WORK TASK: Which lines of the records below contain the word "https"? Report each of them in full.
[[ DATA EXTRACTS, beginning ]]
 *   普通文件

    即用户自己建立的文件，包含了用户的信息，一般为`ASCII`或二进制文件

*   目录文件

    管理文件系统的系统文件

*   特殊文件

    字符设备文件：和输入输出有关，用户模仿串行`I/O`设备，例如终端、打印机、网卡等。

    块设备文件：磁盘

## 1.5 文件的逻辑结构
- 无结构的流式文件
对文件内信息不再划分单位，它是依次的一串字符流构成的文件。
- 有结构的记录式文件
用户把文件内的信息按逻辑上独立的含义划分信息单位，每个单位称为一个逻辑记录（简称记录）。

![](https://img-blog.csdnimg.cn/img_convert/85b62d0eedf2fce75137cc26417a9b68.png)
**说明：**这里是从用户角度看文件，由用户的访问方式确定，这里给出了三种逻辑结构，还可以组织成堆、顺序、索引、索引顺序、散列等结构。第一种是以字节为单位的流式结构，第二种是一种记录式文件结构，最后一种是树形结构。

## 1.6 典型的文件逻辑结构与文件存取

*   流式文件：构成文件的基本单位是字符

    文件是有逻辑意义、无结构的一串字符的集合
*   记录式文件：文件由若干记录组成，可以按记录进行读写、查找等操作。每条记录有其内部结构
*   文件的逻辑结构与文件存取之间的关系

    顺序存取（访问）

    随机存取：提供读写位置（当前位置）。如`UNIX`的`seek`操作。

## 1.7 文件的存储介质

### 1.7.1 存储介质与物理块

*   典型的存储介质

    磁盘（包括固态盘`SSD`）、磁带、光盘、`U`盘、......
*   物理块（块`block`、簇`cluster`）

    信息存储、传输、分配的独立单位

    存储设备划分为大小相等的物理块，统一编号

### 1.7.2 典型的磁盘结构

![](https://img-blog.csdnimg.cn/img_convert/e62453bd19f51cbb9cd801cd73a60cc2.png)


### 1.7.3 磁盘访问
[[ DATA EXTRACTS, end ]]
REPLY TO THE TASK:
![](https://img-blog.csdnimg.cn/img_convert/85b62d0eedf2fce75137cc26417a9b68.png)
![](https://img-blog.csdnimg.cn/img_convert/e62453bd19f51cbb9cd801cd73a60cc2.png)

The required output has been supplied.